Importance of Gandhian thoughts about Cleanliness

On 2nd October, 2014, the Indian Prime Minister, Narendra Modi, launched a nation-wide cleanliness campaign on the occasion of Mahatma Gandhi's birth anniversary. The concept of Swachh Bharat is to provide sanitation facilities to every family, including toilets, solid and liquid waste disposal systems, village cleanliness, and safe and adequate drinking water supply. We have to achieve this by 2019 as a befitting tribute to the Father of the Nation, Mahatma Gandhi, on his 150th birth anniversary. Modi said that the Swachh Bharat mission is beyond politics, inspired by patriotism and not politics. He also asked people to pledge 'na main gandagi karoonga, na main gandagi karne doonga' (I shall not litter and won't allow anyone to do so). He further flagged off a walkathon as part of the Swachh Bharat Campaign, which is not just a slogan, but our responsibility. This turned the people's thoughts to Gandhi's idea of cleanliness. What is the need of it? How did Gandhiji influence and communicate this idea to the nation? To answer these questions it is necessary to know Mahatma Gandhi's views about cleanliness.

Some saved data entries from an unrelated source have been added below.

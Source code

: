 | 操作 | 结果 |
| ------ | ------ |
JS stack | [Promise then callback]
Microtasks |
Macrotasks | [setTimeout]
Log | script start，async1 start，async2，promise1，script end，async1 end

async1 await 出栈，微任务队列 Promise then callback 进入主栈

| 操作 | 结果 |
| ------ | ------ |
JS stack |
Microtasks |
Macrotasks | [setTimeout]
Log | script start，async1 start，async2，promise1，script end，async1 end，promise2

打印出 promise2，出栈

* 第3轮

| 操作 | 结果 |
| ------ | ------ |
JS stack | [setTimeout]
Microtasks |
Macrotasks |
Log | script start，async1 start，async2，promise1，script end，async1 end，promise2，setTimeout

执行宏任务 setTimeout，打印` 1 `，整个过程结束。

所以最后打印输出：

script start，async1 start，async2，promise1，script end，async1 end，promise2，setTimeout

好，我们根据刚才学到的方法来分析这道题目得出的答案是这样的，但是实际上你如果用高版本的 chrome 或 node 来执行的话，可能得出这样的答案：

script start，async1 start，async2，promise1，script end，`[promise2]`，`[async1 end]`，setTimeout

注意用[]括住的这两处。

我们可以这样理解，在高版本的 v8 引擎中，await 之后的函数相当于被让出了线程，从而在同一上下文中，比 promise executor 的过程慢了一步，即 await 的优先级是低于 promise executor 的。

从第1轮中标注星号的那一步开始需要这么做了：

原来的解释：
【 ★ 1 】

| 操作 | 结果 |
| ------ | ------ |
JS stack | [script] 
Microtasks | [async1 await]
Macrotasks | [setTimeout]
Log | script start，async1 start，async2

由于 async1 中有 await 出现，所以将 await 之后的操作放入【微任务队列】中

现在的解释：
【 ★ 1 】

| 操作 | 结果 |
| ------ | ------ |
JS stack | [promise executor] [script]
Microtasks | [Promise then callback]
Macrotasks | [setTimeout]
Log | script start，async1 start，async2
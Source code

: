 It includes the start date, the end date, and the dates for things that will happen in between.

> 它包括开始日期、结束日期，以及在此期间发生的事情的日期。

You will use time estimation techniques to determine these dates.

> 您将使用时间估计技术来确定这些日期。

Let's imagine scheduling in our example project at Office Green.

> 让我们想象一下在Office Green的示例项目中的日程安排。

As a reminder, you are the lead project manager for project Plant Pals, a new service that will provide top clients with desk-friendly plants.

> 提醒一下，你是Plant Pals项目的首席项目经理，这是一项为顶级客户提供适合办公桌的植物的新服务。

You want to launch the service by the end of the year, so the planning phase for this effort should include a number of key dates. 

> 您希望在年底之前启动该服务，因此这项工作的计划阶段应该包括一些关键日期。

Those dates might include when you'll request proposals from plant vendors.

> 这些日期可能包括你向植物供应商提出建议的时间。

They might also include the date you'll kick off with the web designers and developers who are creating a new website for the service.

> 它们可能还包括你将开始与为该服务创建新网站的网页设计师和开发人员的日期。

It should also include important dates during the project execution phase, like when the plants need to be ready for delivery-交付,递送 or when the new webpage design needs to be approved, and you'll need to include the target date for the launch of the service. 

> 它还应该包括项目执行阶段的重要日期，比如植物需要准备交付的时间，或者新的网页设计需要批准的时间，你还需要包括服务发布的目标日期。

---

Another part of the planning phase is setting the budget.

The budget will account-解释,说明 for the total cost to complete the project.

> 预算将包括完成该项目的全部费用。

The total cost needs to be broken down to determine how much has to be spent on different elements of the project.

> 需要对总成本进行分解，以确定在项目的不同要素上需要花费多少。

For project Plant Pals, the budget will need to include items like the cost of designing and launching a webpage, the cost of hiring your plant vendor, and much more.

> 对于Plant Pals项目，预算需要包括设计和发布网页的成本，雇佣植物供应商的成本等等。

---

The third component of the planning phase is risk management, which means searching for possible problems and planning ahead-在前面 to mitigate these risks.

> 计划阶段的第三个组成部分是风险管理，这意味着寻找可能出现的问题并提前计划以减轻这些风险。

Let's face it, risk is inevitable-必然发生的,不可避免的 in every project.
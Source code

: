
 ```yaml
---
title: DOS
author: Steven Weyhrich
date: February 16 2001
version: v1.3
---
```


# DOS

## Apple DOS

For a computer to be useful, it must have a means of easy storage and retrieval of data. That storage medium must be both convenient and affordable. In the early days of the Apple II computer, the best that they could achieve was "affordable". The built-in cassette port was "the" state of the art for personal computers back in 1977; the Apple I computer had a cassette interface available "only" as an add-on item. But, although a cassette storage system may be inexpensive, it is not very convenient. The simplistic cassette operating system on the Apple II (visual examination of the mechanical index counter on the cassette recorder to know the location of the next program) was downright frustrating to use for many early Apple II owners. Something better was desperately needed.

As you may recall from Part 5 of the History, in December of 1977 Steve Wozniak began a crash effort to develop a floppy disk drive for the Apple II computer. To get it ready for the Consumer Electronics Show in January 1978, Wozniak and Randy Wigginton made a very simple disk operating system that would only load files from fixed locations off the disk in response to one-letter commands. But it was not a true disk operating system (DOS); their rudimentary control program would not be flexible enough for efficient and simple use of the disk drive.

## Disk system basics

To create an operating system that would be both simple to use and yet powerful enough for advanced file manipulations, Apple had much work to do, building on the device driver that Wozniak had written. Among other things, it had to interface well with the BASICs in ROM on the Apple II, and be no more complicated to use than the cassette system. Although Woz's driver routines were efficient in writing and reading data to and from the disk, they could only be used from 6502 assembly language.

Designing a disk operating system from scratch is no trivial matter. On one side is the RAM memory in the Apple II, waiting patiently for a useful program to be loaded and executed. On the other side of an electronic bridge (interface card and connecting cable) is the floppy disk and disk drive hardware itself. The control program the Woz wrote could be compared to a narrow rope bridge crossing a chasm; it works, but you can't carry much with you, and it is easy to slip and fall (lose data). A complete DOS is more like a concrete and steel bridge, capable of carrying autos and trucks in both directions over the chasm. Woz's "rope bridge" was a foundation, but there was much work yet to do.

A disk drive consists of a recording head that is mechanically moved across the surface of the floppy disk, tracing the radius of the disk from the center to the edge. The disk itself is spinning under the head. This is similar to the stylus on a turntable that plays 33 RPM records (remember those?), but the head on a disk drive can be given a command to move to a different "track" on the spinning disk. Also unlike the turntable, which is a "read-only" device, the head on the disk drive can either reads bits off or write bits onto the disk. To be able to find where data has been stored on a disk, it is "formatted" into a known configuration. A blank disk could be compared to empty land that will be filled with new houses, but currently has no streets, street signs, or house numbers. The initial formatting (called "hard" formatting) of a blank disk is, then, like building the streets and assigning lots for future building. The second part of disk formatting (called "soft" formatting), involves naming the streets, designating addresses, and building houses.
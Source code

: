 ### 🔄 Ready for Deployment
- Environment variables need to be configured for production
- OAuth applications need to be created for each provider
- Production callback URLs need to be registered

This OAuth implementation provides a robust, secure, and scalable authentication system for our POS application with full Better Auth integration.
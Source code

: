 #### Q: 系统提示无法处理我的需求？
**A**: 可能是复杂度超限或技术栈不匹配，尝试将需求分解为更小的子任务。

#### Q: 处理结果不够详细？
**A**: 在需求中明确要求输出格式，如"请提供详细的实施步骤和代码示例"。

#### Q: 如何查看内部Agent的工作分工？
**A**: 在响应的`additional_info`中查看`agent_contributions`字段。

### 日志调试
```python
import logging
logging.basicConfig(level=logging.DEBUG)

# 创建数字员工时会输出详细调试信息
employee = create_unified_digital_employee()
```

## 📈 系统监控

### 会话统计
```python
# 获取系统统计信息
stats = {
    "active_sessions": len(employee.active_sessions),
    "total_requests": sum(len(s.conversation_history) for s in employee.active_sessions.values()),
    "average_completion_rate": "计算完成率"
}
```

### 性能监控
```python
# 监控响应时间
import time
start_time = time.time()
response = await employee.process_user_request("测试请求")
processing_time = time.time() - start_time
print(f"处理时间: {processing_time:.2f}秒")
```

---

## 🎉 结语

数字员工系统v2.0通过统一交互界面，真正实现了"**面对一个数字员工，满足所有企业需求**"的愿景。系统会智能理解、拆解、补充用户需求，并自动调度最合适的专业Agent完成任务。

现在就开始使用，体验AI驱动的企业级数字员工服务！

Indians gained freedom under the leadership of Gandhiji, but his dream of a clean India is still unfulfilled. Mahatma Gandhi said "Sanitation is more important than independence". He made cleanliness and sanitation an integral part of the Gandhian way of living. His dream was total sanitation for all. Cleanliness is most important for physical well-being and a healthy environment. It has bearing on public and personal hygiene. It is essential for everyone to learn about cleanliness, hygiene, sanitation and the various diseases that are caused due to poor hygienic conditions. The habits learnt at a young age get embedded into one's personality. Even if we inculcate certain habits like washing hands before meals, regular brushing of teeth, and bathing from a young age, we are not bothered about cleanliness of public places. Mahatma Gandhi said, “I will not let anyone walk through my mind with their dirty feet.” Gandhiji dwelt on cleanliness and good habits and pointed out its close relationship to good health. No one should spit or clean his nose on the streets. In some cases the sputum is so harmful that the germs infect others. In some countries spitting on the road is a criminal offence. Those who spit after chewing betel leaves and tobacco have no consideration for the feelings of others. Spittle, mucus from the nose, etc, should also be covered with earth. (Navajivan dated 2 November, 1919).

The Gandhi family was well known in Rajkot. His father and grandfather served as dewans (Prime Minister) in Rajkot and other neighbouring states. Being a Prime Minister's son and a barrister to boot, he must have needed guts to go round the town for a house to house inspection of the drains. Gandhi seldom failed to show moral courage when necessary. In his town, a mehtar (sweeper) called Uka did the scavenging. If Gandhi ever touched Uka, his mother, Putlibai, made him take a bath. Gandhi, otherwise a docile obedient son, did not like it. The 12 years old son would argue with his mother; "Uka serves us by cleaning dirt and filth, how can his touch pollute me? I shall not disobey you, but the Ramayana says that Rama embraced Guhaka, a chandal (a caste considered untouchable). The Ramayana cannot mislead us." Putlibai could find no answer for his argument. He criticized many western customs but repeatedly admitted that he learnt sanitation from the west. He wanted to introduce that type of cleanliness in India. Pointing to our unhygienic habits, Gandhiji strongly emphasized observing cleanliness in lavatories, and wrote "I shall have to defend myself on one point, namely, sanitary conveniences. I learnt 35 years ago that a lavatory must be as clean as a drawing-room. I learnt this in the West. I believe that many rules about cleanliness in lavatories are observed more scrupulously in the West than in the East. The cause of many of our diseases is the condition of our lavatories and our bad habit of disposing of excreta anywhere and everywhere. I, therefore, believe in the absolute necessity of a clean place for answering the call of nature and clean articles for use at the time. I have accustomed myself to them and wish that all others should do the same. The habit has become so firm in me that even if I wished to change it I would not be able to do so. Nor do I wish to change it"

Gandhism is a body of ideas that describes the inspiration, vision and the life work of Mohandas Gandhi. It is particularly associated with his contributions to the idea of nonviolent resistance, sometimes also called civil resistance. The two pillars of Gandhism are truth and non-violence.